Home, paint the Kitchen and speak our minds. --Innocence Mission
Life in the kitchen centred around cooking. Cast-iron stoves were first available shortly after 1800, but few houses had one until the 1870's so food was cooked as it had been for centuries before on open fires. Pots and kettles hung from adjustable hooks in the chimney and meat was roasted on a spit in front of the fire. The fuel was wood or coal, and would be banked high against the back wall and contained in a fire basket.[ in the kitchen... ] Large kitchens would have a range of this type wide enough to roast a whole ox, though the heat given out would be enough to roast the cook too.
--David de Haan, Antique Household Gadgets and Appliances

The hostel-keeper must own a cauldron large enough to boil a pig and a cow at the same time.

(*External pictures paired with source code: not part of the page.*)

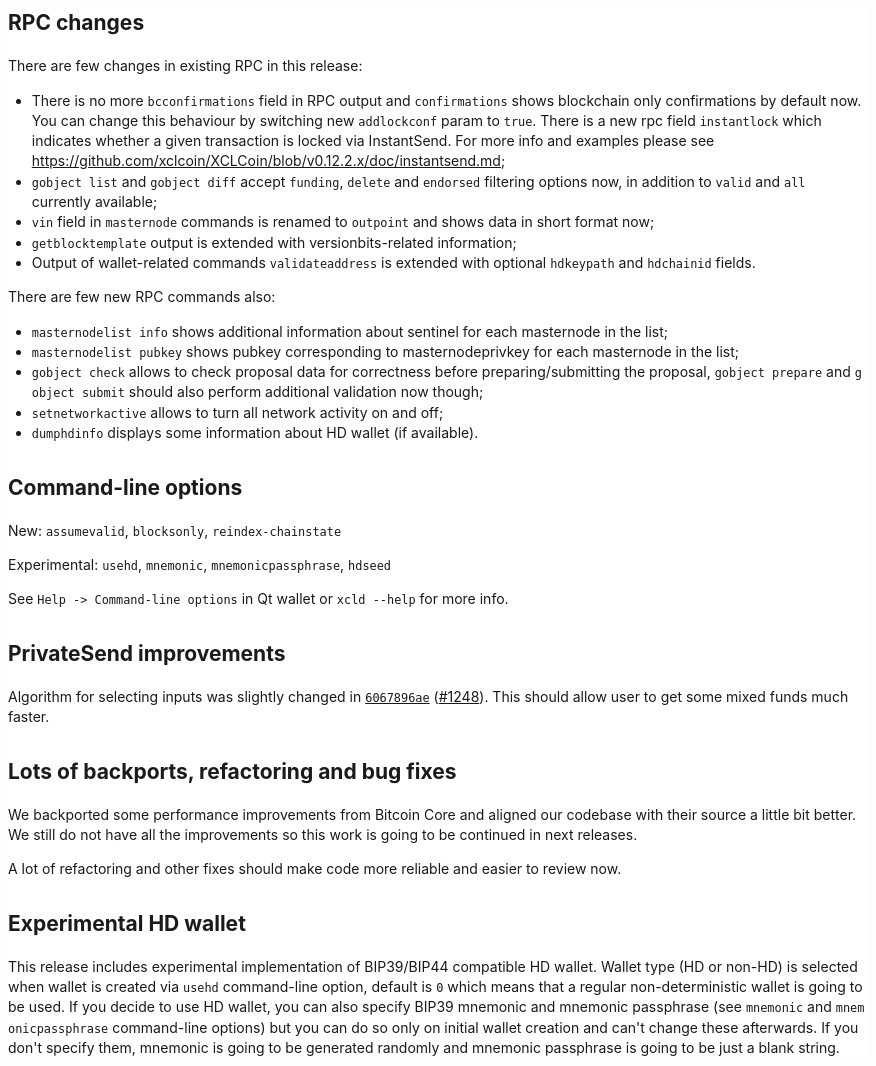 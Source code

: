 RPC changes
-----------

There are few changes in existing RPC in this release:
- There is no more `bcconfirmations` field in RPC output and `confirmations` shows blockchain only confirmations by default now. You can change this behaviour by switching new `addlockconf` param to `true`. There is a new rpc field `instantlock` which indicates whether a given transaction is locked via InstantSend. For more info and examples please see https://github.com/xclcoin/XCLCoin/blob/v0.12.2.x/doc/instantsend.md;
- `gobject list` and `gobject diff` accept `funding`, `delete` and `endorsed` filtering options now, in addition to `valid` and `all` currently available;
- `vin` field in `masternode` commands is renamed to `outpoint` and shows data in short format now;
- `getblocktemplate` output is extended with versionbits-related information;
- Output of wallet-related commands `validateaddress` is extended with optional `hdkeypath` and `hdchainid` fields.

There are few new RPC commands also:
- `masternodelist info` shows additional information about sentinel for each masternode in the list;
- `masternodelist pubkey` shows pubkey corresponding to masternodeprivkey for each masternode in the list;
- `gobject check` allows to check proposal data for correctness before preparing/submitting the proposal, `gobject prepare` and `gobject submit` should also perform additional validation now though;
- `setnetworkactive` allows to turn all network activity on and off;
- `dumphdinfo` displays some information about HD wallet (if available).

Command-line options
--------------------

New: `assumevalid`, `blocksonly`, `reindex-chainstate`

Experimental: `usehd`, `mnemonic`, `mnemonicpassphrase`, `hdseed`

See `Help -> Command-line options` in Qt wallet or `xcld --help` for more info.

PrivateSend improvements
------------------------

Algorithm for selecting inputs was slightly changed in [`6067896ae`](https://github.com/xclcoin/XCLCoin/commit/6067896ae) ([#1248](https://github.com/xclcoin/XCLCoin/pull/1248)). This should allow user to get some mixed funds much faster.

Lots of backports, refactoring and bug fixes
--------------------------------------------

We backported some performance improvements from Bitcoin Core and aligned our codebase with their source a little bit better. We still do not have all the improvements so this work is going to be continued in next releases.

A lot of refactoring and other fixes should make code more reliable and easier to review now.

Experimental HD wallet
----------------------

This release includes experimental implementation of BIP39/BIP44 compatible HD wallet. Wallet type (HD or non-HD) is selected when wallet is created via `usehd` command-line option, default is `0` which means that a regular non-deterministic wallet is going to be used. If you decide to use HD wallet, you can also specify BIP39 mnemonic and mnemonic passphrase (see `mnemonic` and `mnemonicpassphrase` command-line options) but you can do so only on initial wallet creation and can't change these afterwards. If you don't specify them, mnemonic is going to be generated randomly and mnemonic passphrase is going to be just a blank string.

Before taking the meat out of the boiling cauldron the attendant must warn, ``stand back -- here goes the fleshfork into the cauldron!"
--Mary Dowling Daley, Irish Laws

Then she was sent into the kitchen, and there she carried wood and water, swept the hearth, plucked the fowls, picked the vegetables, raked the ashes, and did all the dirty work.
--Brothers Grimm, Allerleirauh

The kitchen in which Allerleirauh must do the dirty work is closely related to the den. The raw unconscious energies from outside -- turkeys, cows, vegetables -- are brought inside. The ego works hard to clean them, civilize them, put them into the fire where they can be transformed and made accessible to human consciousness.
--Marion Woodman, Leaving My Father's House



Kitchen Dreams


His grandmother was making biscuits, and she had just finished pulling a pan of them out of the oven on the stove when she saw him.

The smell from the biscuits seemed to fill the room, fill the world, and when she wiped them with a small cloth smeared with butter so the hot biscuits shone, the smell grew even more powerful. He swallowed again and again, and she smiled and handed him a biscuit split that she'd filled with honey, so hot he almost couldn't hold it, but he ate it and could think of nothing else.
--Gary Paulsen, The Cookcamp

Francoise's kitchen is by no means fancy, yet it exudes all the warmth and well being one dreams of in a kitchen. I suppose it's really no mystery, for her family ran the bistro in their small village of Saint-Julien and she and her four sisters grew up at the center table. Now, as it was in her childhood in France, Francoise's kitchen is the heart and soul of her household.